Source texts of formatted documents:
________________________________________

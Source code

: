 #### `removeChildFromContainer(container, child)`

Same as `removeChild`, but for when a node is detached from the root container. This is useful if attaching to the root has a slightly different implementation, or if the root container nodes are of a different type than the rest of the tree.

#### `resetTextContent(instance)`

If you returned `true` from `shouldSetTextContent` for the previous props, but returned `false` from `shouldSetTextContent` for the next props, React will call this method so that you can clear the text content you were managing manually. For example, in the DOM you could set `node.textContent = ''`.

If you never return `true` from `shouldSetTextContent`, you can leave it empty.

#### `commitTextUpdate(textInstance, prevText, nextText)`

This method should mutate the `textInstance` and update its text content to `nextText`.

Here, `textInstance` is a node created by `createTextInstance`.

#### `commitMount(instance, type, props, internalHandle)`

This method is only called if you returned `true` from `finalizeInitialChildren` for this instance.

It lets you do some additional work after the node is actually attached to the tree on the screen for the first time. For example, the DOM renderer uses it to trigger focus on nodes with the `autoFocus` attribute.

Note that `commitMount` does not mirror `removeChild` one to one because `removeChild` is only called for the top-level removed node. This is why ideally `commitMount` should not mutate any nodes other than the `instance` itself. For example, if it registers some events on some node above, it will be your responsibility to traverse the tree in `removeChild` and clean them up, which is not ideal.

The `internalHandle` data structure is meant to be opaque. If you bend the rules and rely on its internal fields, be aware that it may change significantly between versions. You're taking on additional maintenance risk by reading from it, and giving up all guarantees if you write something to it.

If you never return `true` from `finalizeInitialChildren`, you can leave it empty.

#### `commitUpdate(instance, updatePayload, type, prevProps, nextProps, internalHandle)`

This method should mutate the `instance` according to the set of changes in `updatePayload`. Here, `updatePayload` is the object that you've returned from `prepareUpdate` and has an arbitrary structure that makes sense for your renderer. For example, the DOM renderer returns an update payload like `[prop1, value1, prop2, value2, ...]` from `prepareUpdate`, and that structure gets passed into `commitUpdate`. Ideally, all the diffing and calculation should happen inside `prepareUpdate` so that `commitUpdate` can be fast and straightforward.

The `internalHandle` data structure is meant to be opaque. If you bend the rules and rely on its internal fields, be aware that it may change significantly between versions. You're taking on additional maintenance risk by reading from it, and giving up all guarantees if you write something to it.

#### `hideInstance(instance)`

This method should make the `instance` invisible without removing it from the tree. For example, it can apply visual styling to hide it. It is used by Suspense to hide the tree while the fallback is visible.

________________________________________

What the task asks:
Which lines in the records above include the word "leave"? Copy them out.

Output below:
If you never return `true` from `shouldSetTextContent`, you can leave it empty.
If you never return `true` from `finalizeInitialChildren`, you can leave it empty.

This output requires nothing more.